Что касается структуры фонда, мы рады, что Минздрав пошел по пути создания коллегиального высшего органа управления, эту роль будет играть Попечительский совет фонда. Именно он должен будет утверждать бюджет и перечни нозологий, лекарственных препаратов и ТСР.
Сейчас нужно посмотреть на частности: какие нозологии и препараты в итоге войдут в перечни, будет ли включена диагностика и прописаны дополнительные финансовые механизмы. Например, мы предлагали использовать риск-шеринг. Когда большие фармкомпании выходят с инновационными препаратами, даже несмотря успешные клинические испытания, мы не знаем, какая у лекарств будет эффективность в длительной перспективе. Тут в ход идет механизм разделения рисков. Если препарат оказался не эффективным для конкретного пациента, то он не оплачивается.
Очевидно, что 60 млрд — это большие деньги, но кто-то в любом случае не будет охвачен фондом. Денег не хватит не потому, что их мало, а потому что каждый месяц мы открываем новые заболевания, появляется новое патогенетическое лечение, совершенствуется диагностика. И в этом случае надо будет пересматривать перечни нозологий, препаратов и реестры пациентов. Население растет, а значит, к сожалению, будет расти и пропорция больных.

Ольга Германенко, 

директор фонда «Семьи СМА»:

— Мы давно ждали подписания этого указа и воспринимаем эту новость позитивно. Семьи измучены непрекращающейся борьбой за жизнь своих детей. Но, конечно, как и любой нормативно-правовой акт, сейчас указ — это достаточно рамочная конструкция, которая не дает четкого понимания, как будет работать система. Все так же нет ответа на самые волнующие вопросы: когда, кто, как и каким образом получит необходимое лечение?
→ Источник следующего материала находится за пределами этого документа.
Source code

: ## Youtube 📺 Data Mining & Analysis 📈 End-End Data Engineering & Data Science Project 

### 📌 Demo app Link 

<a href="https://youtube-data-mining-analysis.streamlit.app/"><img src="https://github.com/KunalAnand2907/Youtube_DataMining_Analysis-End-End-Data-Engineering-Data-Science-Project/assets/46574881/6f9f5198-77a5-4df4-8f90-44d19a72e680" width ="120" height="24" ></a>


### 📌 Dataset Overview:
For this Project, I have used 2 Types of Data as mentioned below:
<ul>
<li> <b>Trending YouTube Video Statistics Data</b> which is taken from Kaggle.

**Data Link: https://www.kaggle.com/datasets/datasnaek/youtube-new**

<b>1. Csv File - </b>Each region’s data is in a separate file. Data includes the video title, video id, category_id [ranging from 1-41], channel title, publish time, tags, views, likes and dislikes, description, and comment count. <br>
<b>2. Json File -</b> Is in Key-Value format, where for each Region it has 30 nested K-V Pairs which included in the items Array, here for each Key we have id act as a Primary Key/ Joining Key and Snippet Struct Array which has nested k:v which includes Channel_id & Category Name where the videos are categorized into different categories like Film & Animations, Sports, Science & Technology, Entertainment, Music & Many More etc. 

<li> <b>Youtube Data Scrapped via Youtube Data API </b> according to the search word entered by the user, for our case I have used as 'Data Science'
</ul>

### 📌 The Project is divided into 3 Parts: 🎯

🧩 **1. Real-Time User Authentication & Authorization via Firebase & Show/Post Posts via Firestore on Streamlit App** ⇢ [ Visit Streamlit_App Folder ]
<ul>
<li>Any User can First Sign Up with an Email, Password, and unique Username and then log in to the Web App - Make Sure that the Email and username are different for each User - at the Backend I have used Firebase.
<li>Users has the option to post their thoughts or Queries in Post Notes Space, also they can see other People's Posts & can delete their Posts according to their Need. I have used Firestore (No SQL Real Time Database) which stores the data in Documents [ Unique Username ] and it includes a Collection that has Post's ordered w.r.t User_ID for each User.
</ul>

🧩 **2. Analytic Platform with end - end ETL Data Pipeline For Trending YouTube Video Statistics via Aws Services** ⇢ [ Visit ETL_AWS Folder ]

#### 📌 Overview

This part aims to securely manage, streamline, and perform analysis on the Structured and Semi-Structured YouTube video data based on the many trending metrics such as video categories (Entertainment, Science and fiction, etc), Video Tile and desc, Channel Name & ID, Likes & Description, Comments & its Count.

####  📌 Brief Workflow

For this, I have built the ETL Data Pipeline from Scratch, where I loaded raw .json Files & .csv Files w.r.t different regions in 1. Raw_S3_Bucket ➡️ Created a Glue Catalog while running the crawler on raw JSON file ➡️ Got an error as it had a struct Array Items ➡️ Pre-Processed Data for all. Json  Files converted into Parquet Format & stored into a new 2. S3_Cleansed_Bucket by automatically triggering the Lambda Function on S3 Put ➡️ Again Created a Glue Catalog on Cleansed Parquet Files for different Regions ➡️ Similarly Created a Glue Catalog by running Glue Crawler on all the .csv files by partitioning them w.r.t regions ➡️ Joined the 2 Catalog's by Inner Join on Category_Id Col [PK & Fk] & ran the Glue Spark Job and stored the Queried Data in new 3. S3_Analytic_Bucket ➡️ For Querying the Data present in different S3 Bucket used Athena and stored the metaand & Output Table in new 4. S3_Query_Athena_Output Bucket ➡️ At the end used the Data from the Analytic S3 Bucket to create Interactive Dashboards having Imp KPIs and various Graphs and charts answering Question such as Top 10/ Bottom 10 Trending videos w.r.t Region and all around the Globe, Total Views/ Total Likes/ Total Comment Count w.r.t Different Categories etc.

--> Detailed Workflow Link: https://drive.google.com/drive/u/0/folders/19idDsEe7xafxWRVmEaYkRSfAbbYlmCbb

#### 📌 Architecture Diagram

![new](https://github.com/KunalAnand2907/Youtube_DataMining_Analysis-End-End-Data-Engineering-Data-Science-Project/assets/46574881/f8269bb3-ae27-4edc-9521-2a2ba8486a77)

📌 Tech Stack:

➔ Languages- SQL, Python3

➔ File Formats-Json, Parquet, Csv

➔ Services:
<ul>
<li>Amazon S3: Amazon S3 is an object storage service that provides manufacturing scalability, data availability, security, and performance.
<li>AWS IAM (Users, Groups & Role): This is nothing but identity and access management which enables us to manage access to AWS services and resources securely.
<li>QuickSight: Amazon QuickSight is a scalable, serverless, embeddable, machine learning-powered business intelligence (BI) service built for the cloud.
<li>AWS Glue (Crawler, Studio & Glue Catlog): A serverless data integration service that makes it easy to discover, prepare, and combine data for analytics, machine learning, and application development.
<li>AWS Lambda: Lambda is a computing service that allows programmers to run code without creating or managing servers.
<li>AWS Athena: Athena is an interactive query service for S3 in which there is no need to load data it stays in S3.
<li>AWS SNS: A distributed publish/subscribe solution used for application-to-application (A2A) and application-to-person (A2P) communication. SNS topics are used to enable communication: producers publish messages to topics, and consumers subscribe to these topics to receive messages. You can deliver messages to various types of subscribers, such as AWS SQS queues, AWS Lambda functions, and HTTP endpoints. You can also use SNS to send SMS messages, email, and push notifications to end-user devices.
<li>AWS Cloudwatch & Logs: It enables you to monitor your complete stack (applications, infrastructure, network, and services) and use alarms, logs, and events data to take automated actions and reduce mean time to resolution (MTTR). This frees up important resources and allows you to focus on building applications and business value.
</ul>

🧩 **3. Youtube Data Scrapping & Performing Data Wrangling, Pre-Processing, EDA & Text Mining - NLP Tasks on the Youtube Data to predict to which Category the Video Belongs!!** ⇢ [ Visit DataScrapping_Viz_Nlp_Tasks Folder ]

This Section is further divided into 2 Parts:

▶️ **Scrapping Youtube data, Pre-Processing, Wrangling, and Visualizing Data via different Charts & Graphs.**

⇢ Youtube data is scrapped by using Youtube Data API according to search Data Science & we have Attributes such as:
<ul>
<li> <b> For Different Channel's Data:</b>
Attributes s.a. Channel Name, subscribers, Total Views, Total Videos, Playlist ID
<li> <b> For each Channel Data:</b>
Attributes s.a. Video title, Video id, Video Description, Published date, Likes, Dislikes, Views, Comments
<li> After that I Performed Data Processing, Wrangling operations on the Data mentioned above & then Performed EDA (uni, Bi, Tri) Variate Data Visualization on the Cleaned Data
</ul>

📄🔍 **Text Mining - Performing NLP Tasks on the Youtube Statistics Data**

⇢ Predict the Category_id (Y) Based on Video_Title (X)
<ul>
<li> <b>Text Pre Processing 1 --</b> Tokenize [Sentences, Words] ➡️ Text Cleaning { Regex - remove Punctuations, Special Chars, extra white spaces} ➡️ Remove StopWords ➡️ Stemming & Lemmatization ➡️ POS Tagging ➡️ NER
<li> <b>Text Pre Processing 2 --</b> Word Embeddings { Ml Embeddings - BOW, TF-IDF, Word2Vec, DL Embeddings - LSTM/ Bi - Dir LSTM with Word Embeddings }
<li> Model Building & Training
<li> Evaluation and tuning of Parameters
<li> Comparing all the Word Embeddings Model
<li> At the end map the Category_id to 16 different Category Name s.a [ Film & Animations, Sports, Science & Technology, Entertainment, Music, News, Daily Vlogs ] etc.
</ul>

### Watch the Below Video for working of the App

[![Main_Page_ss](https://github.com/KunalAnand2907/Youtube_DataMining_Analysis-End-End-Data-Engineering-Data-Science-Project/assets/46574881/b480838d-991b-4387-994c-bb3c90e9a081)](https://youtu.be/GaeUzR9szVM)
На вчерашнем совещании с президентом Татьяна Голикова привела статистику, которую собрал Минздрав о пациентах со СМА, которые уже на лечении — это 466 детей. Цифра соотносится с нашими данными и в целом достоверна. Я очень четко слышу, что проведена работы, чтобы понять, будут ли пациенты обеспечены лечением в январе. Однако для тех, у кого инъекции запланированы на март-апрель, у нас уже не такие радужные ожидания. Уверенности нет, но есть надежда, что к этому моменту фонд успеет подхватить этих пациентов.
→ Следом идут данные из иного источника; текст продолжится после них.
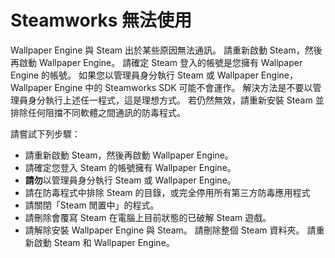 # Steamworks 無法使用

Wallpaper Engine 與 Steam 出於某些原因無法通訊。 請重新啟動 Steam，然後再啟動 Wallpaper Engine。 請確定 Steam 登入的帳號是您擁有 Wallpaper Engine 的帳號。 如果您以管理員身分執行 Steam 或 Wallpaper Engine，Wallpaper Engine 中的 Steamworks SDK 可能不會運作。 解決方法是不要以管理員身分執行上述任一程式，這是理想方式。 若仍然無效，請重新安裝 Steam 並排除任何阻擋不同軟體之間通訊的防毒程式。

請嘗試下列步驟：

* 請重新啟動 Steam，然後再啟動 Wallpaper Engine。
* 請確定您登入 Steam 的帳號擁有 Wallpaper Engine。
* **請勿**以管理員身分執行 Steam 或 Wallpaper Engine。
* 請在防毒程式中排除 Steam 的目錄，或完全停用所有第三方防毒應用程式
* 請關閉「Steam 閒置中」的程式。
* 請刪除會覆寫 Steam 在電腦上目前狀態的已破解 Steam 遊戲。
* 請解除安裝 Wallpaper Engine 與 Steam。 請刪除整個 Steam 資料夾。 請重新啟動 Steam 和 Wallpaper Engine。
Помимо них, примерно столько же детей не получают лечения. Сейчас появилось много малышей со СМА 1-го типа, которые не могут ждать. Они каждый день теряют возможность для восстановления. Все предновогодние праздники мы собирали деньги на откашливатели, договаривались с другими фондам по аппаратам для вентиляции легких — чтобы дети хотя бы выжили. А что с этими детьми? Их подхватит фонд? Или не подхватит, а сначала будет обеспечивать терапией тех, кто уже начал? Нам пока не понятно. Хочется, чтобы за лечением не нужно было бегать.
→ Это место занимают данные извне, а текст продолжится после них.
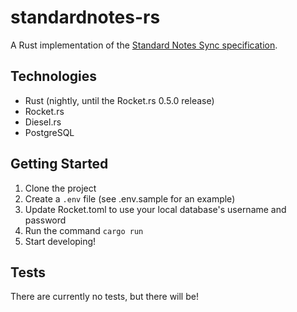 # standardnotes-rs

A Rust implementation of the [Standard Notes Sync specification](https://docs.standardnotes.org/specification/sync/).

## Technologies
* Rust (nightly, until the Rocket.rs 0.5.0 release)
* Rocket.rs
* Diesel.rs
* PostgreSQL

## Getting Started
1. Clone the project
2. Create a `.env` file (see .env.sample for an example)
3. Update Rocket.toml to use your local database's username and password
3. Run the command `cargo run`
3. Start developing!

## Tests
There are currently no tests, but there will be!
И еще один момент, который продолжает беспокоить, а на сегодняшний день решения нет: речь о взрослых пациентах. Среди них есть 17-летние, которые уже начали терапию. Мне звонят родители и спрашивают: «В марте моему ребенку будет 18. Фонд заработает с января. Может быть, мы успеем получить один укол за счет федерального бюджета. А дальше?» У меня нет ответа. Больше 230 взрослых пациентов по-прежнему остаются на регионах.